After Finance (No. 2) Act 2024, hybrid mutual funds split into three tax buckets. Aggressive hybrid vs conservative hybrid vs BAF — the post-tax delta hits Rs 1.4 lakh on a Rs 7 lakh gain.

Rohan Desai, CFA
CFA Charterholder and former sell-side equity analyst covering Indian banking and NBFCs.
|10 min read · 2,099 words
Verified Sources|Source: CBDT|Last reviewed: 14 May 2026|Reviewed by: Priya Raghavan, CFP
Hybrid mutual fund tax classification post-2024: equity vs debt vs the new specified category — Midday Investment Pulse on Oquilia

Hybrid funds, the category SEBI created so investors could outsource asset allocation to a fund manager, sit at the awkward intersection of equity and debt taxation. After the Finance (No. 2) Act 2024, effective 23 July 2024, that intersection has three lanes instead of two. An aggressive hybrid that gets slotted into the equity-oriented bucket is taxed under Section 112A. A conservative hybrid with 20% equity is treated as a 'specified mutual fund' under Section 50AA and taxed at slab rates. And a balanced advantage fund (BAF) that drifts between 30% and 80% net equity now lands in a third bucket entirely — long-term capital gains at 12.5% without indexation if held beyond 24 months, slab rates if not.

For an investor comparing two products on a fact sheet, the headline NAV says nothing about which bucket applies. The categorisation hinges on a single line — the AMC's declaration that the scheme meets the 65% Indian equity test continuously, measured monthly. Get that wrong (or trust an AMC that gets it wrong) and the assessing officer can re-characterise the gain at scrutiny. This article walks through the three buckets with hard numbers, then maps the decision to investor profiles.

Stock market screen showing fund analytics
Stock market screen showing fund analytics

Side-by-side comparison

The fund categories below correspond to SEBI's October 2017 mutual fund scheme categorisation circular and subsequent clarifications.

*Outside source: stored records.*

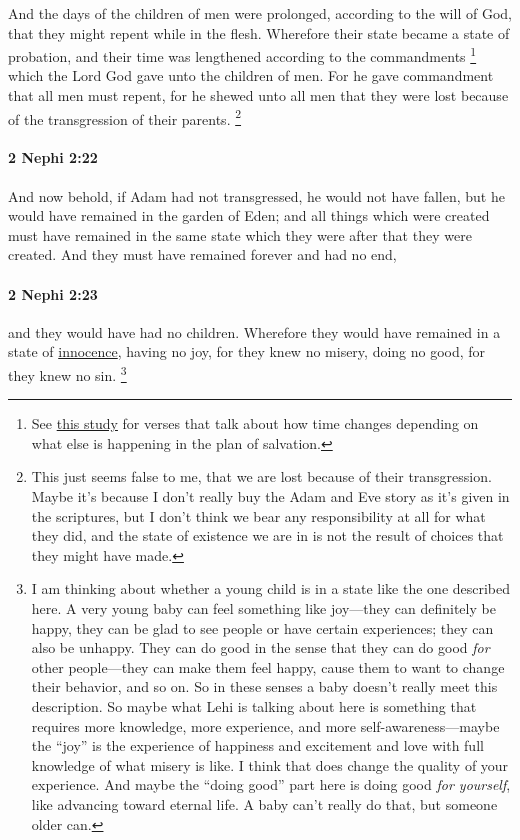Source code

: 			And the days of the children of men were prolonged,
			according to the will of God,
			that they might repent while in the flesh.
			Wherefore their state became a state of probation,
			and their time was lengthened according to the commandments%
				\footnote{%
					\label{2NEPHI-2-21-time}%
					See \hyperref[TIME-nature]{this study} for verses that talk about how time changes depending on what else is happening in the plan of salvation.
					}
			which the Lord God gave unto the children of men.
			For he gave commandment that all men must repent,
			for he shewed unto all men that they were lost
			because of the transgression of their parents.%
				\footnote{%
					\label{2NEPHI-2-21-lost}%
					This just seems false to me, that we are lost because of their transgression. Maybe it's because I don't really buy the Adam and Eve story as it's given in the scriptures, but I don't think we bear any responsibility at all for what they did, and the state of existence we are in is not the result of choices that they might have made.
					}

		\paragraph{2 Nephi 2:22} %
			\label{2NEPHI-2-22}

			And now behold, if Adam had not transgressed,
			he would not have fallen,
			but he would have remained in the garden of Eden;
			and all things which were created must have remained
			in the same state which they were
			after that they were created.
			And they must have remained forever and had no end,

		\paragraph{2 Nephi 2:23} %
			\label{2NEPHI-2-23}

			and they would have had no children.
			Wherefore they would have remained in a state of \hyperref[INNOCENCE-1828]{innocence},
			having no joy, for they knew no misery,
			doing no good, for they knew no sin.%
				\footnote{%
					\label{2NEPHI-2-23-baby}%
					I am thinking about whether a young child is in a state like the one described here. A very young baby can feel something like joy---they can definitely be happy, they can be glad to see people or have certain experiences; they can also be unhappy. They can do good in the sense that they can do good \textit{for} other people---they can make them feel happy, cause them to want to change their behavior, and so on. So in these senses a baby doesn't really meet this description. So maybe what Lehi is talking about here is something that requires more knowledge, more experience, and more self-awareness---maybe the ``joy'' is the experience of happiness and excitement and love with full knowledge of what misery is like. I think that does change the quality of your experience. And maybe the ``doing good'' part here is doing good \textit{for yourself}, like advancing toward eternal life. A baby can't really do that, but someone older can.
					}

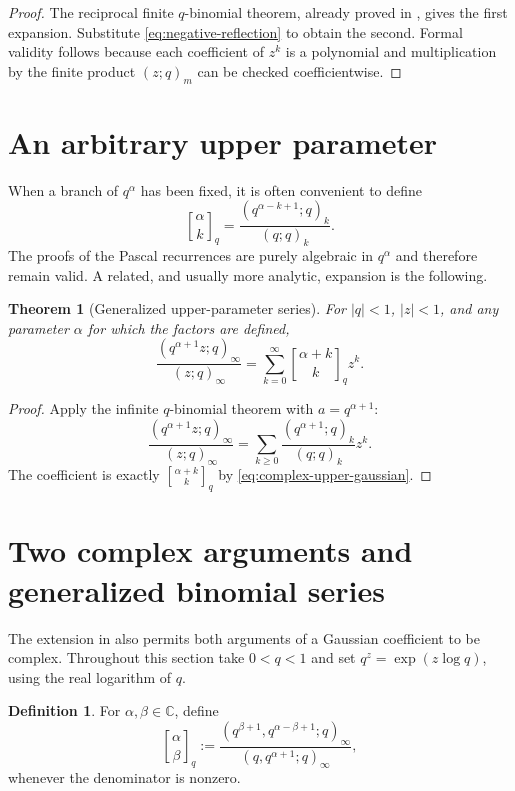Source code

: \documentclass[11pt,oneside,openany]{book}
\newtheorem{theorem}{Theorem}[chapter]
\theoremstyle{definition}
\newtheorem{definition}[definition]{Definition}
\theoremstyle{remark}
\newcommand{\Qbinom}[3]{\genfrac{[}{]}{0pt}{}{#1}{#2}_{#3}}
\newcommand{\C}{\mathbb C}
\newcommand{\abs}[1]{\lvert #1\rvert}
\begin{document}
\begin{proof}
The reciprocal finite $q$-binomial theorem, already proved in , gives the first expansion.  Substitute \eqref{eq:negative-reflection} to obtain the second.  Formal validity follows because each coefficient of $z^k$ is a polynomial and multiplication by the finite product $(z;q)_m$ can be checked coefficientwise.
\end{proof}

\section{An arbitrary upper parameter}

When a branch of $q^\alpha$ has been fixed, it is often convenient to define
\[
 \Qbinom{\alpha}{k}q
 =\frac{(q^{\alpha-k+1};q)_k}{(q;q)_k}.
 \tag{17.6}\label{eq:complex-upper-gaussian}
\]
The proofs of the Pascal recurrences are purely algebraic in $q^\alpha$ and therefore remain valid.  A related, and usually more analytic, expansion is the following.

\begin{theorem}[Generalized upper-parameter series]\label{thm:upper-parameter-series}
For $\abs q<1$, $\abs z<1$, and any parameter $\alpha$ for which the factors are defined,
\[
 \frac{(q^{\alpha+1}z;q)_\infty}{(z;q)_\infty}
 =\sum_{k=0}^{\infty}
   \Qbinom{\alpha+k}{k}q z^k.
 \tag{17.7}\label{eq:upper-parameter-series}
\]
\end{theorem}

\begin{proof}
Apply the infinite $q$-binomial theorem with $a=q^{\alpha+1}$:
\[
 \frac{(q^{\alpha+1}z;q)_\infty}{(z;q)_\infty}
 =\sum_{k\ge0}\frac{(q^{\alpha+1};q)_k}{(q;q)_k}z^k.
\]
The coefficient is exactly $\Qbinom{\alpha+k}{k}q$ by \eqref{eq:complex-upper-gaussian}.
\end{proof}

\section{Two complex arguments and generalized binomial series}

The extension in  also permits both arguments of a Gaussian coefficient to be complex.  Throughout this section take $0<q<1$ and set $q^z=\exp(z\log q)$, using the real logarithm of $q$.

\begin{definition}\label{def:complex-gaussian}
For $\alpha,\beta\in\C$, define
\[
 \genfrac{[}{]}{0pt}{}{\alpha}{\beta}_q
 :=\frac{(q^{\beta+1},q^{\alpha-\beta+1};q)_\infty}
 {(q,q^{\alpha+1};q)_\infty},
 \tag{17.8}\label{eq:complex-gaussian}
\]
whenever the denominator is nonzero.
\end{definition}
\end{document}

Equity proportions are net equity unless stated.

ParameterAggressive Hybrid FundBalanced Advantage / Dynamic Asset AllocationConservative Hybrid Fund
SEBI equity allocation mandate65% to 80% of total assets0% to 100% (dynamic)10% to 25% of total assets
Debt allocation20% to 35%Balance75% to 90%
Typical net equity exposure70% to 78%30% to 80% (post-hedge often 30-55%)15% to 25%
Section 112A (equity-oriented)Yes — meets 65% Indian equity testOnly if gross equity > 65% continuouslyNo
Section 50AA (specified mutual fund)NoOnly if equity <= 35% throughoutYes (equity <= 35%)
Bucket 3 (35-65% equity, post-Budget 2024)NoIf average net equity falls in 35-65% bandNo
STT on unitsYesYesYes
Holding period for long-term> 12 months> 24 months (bucket 3)Not applicable (always slab)

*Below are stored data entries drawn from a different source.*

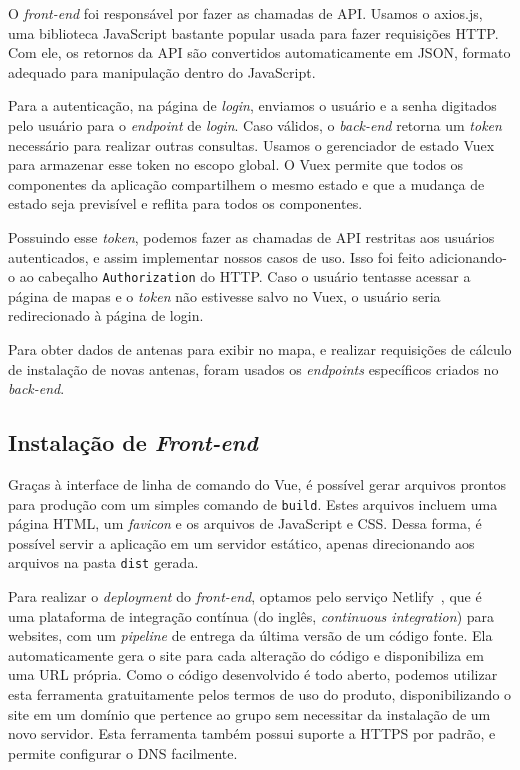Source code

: \documentclass[]{politex}
\begin{document}
O \textit{front-end} foi responsável por fazer as chamadas de API.
Usamos o axios.js, uma biblioteca JavaScript bastante popular usada para fazer
requisições HTTP. Com ele, os retornos da API são convertidos
automaticamente em JSON, formato adequado para manipulação dentro do JavaScript.

Para a autenticação, na página de \textit{login}, enviamos o usuário e a senha digitados
pelo usuário para o \textit{endpoint} de \textit{login}. Caso válidos, o \textit{back-end} retorna um
\textit{token} necessário para realizar outras consultas. Usamos o gerenciador de estado Vuex
para armazenar esse token no escopo global. O Vuex permite que todos os
componentes da aplicação compartilhem o mesmo estado e que a mudança de estado
seja previsível e reflita para todos os componentes.

Possuindo esse \textit{token}, podemos fazer as chamadas de API restritas aos usuários
autenticados, e assim implementar nossos casos de uso. Isso foi feito adicionando-o
ao cabeçalho \texttt{Authorization} do HTTP. Caso o usuário tentasse acessar a
página de mapas e o \textit{token} não estivesse salvo no Vuex, o usuário seria
redirecionado à página de login.

Para obter dados de antenas para exibir no mapa, e realizar requisições de
cálculo de instalação de novas antenas, foram usados os \textit{endpoints}
específicos criados no \textit{back-end}.

\subsection{Instalação de \textit{Front-end}}

Graças à interface de linha de comando do Vue, é possível gerar arquivos
prontos para produção com um simples comando de \texttt{build}. Estes arquivos
incluem uma página HTML, um \textit{favicon} e os arquivos de JavaScript e CSS.
Dessa forma, é possível servir a aplicação em um servidor estático, apenas
direcionando aos arquivos na pasta \texttt{dist} gerada.

Para realizar o \textit{deployment} do \textit{front-end}, optamos pelo serviço
Netlify~\cite{netlify}, que é uma plataforma de integração contínua (do inglês,
\textit{continuous integration}) para websites, com um \textit{pipeline} de
entrega da última versão de um código fonte. Ela automaticamente gera o site
para cada alteração do código e disponibiliza em uma URL própria. Como o código
desenvolvido é todo aberto, podemos utilizar esta ferramenta gratuitamente pelos
termos de uso do produto, disponibilizando o site em um domínio que pertence ao
grupo sem necessitar da instalação de um novo servidor. Esta ferramenta também
possui suporte a HTTPS por padrão, e permite configurar o DNS facilmente.
\end{document}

The number that matters is not the SEBI category label but the equity weight the AMC declares on the monthly fact sheet. ICICI Prudential Equity & Debt Fund, an aggressive hybrid, has held 73% to 75% Indian equity through FY 2025-26, comfortably above the 65% line. HDFC Balanced Advantage Fund, a BAF, ran net equity between 45% and 58% during the same window. The first is taxed as equity, the second usually is not, even though both market themselves as 'balanced'.

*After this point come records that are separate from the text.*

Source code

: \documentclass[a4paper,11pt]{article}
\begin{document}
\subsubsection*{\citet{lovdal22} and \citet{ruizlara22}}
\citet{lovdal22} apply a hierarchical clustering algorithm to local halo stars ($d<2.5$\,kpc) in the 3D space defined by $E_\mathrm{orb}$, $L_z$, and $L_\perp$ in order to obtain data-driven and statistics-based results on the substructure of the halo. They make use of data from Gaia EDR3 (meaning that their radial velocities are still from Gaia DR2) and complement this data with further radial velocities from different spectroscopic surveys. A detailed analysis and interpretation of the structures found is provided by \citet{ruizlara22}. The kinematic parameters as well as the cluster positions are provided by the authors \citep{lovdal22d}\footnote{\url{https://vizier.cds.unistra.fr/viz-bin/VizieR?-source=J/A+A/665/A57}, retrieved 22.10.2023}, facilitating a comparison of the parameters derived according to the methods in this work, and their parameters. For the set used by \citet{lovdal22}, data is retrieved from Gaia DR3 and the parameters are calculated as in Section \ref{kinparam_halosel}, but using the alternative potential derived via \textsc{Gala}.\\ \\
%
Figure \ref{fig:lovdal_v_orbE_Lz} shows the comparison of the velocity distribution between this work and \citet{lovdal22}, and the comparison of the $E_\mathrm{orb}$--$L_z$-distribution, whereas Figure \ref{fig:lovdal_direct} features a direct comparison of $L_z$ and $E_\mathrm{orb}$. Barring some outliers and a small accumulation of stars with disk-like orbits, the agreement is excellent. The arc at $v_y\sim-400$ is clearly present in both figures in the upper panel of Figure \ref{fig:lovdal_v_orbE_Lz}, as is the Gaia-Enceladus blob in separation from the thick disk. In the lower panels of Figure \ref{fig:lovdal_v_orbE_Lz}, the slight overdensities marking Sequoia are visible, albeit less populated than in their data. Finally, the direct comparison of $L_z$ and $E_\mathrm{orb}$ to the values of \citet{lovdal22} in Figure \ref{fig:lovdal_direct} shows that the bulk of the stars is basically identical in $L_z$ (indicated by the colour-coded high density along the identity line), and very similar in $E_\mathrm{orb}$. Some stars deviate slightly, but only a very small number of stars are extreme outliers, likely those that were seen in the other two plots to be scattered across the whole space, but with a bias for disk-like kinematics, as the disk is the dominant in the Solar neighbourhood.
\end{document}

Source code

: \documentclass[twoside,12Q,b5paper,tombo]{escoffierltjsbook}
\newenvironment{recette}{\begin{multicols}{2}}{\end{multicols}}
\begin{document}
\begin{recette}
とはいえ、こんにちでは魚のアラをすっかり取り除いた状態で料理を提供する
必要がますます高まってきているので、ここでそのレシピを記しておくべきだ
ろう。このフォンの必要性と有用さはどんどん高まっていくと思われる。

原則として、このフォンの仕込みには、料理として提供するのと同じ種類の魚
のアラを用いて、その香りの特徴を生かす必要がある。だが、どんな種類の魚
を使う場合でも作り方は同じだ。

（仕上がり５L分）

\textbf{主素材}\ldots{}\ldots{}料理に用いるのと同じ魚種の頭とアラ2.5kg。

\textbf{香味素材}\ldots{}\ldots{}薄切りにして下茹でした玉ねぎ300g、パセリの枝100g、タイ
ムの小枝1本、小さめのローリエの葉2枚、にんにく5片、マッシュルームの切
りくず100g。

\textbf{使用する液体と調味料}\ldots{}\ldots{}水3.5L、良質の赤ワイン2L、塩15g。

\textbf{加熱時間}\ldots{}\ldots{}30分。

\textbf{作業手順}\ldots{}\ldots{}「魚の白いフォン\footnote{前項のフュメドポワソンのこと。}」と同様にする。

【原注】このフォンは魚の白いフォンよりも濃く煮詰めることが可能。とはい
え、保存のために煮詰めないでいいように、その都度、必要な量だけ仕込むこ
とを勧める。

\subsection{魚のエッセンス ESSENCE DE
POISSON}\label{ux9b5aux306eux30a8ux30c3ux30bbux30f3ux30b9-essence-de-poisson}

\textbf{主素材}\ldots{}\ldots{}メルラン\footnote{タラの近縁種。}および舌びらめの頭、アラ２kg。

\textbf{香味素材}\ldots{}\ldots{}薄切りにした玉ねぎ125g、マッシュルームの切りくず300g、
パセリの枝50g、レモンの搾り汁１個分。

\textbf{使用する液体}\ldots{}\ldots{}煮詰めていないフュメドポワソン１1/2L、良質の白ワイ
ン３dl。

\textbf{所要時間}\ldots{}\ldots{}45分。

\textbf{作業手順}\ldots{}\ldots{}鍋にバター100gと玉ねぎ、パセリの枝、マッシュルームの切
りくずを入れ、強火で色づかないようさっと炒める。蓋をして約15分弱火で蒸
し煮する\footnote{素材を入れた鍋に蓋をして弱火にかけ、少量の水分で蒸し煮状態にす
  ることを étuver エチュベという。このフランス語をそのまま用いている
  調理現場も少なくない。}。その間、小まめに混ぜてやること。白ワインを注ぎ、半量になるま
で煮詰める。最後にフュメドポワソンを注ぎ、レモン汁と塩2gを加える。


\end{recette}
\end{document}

Investors who run their own systematic plans should model both scenarios in our SIP calculator and lumpsum calculator before locking in a five-year horizon, since the post-tax CAGR can diverge by 200 to 300 basis points purely because of bucket assignment.

Tax treatment

The three buckets play out very differently. Take a Rs 20 lakh investment held for 36 months, capital appreciation 35% (gain Rs 7 lakh), investor in the 30% slab of the new regime (income above Rs 24 lakh under the FY 2025-26 slab schedule). Numbers below include 4% health and education cess.

Bucket 1 — Equity-oriented (Section 112A). Holding crossed the 12-month mark, so the entire Rs 7 lakh is a long-term capital gain. Subtract the Rs 1.25 lakh annual exemption: Rs 5.75 lakh is taxable at 12.5%. Base tax Rs 71,875 plus cess Rs 2,875, total Rs 74,750. Effective tax on the gain: 10.7%.

Bucket 2 — Specified mutual fund (Section 50AA). Holding period is irrelevant; the gain is deemed short-term and stacks onto total income. Rs 7 lakh at the 30% slab plus 4% cess equals Rs 2,18,400. Effective tax on the gain: 31.2%.

Bucket 3 — Other hybrid (Finance Act 2024 residual). Holding crossed 24 months, so LTCG applies at 12.5% without indexation on the full Rs 7 lakh. No annual exemption — that is reserved for Section 112A. Base tax Rs 87,500 plus cess Rs 3,500, total Rs 91,000. Effective tax: 13%.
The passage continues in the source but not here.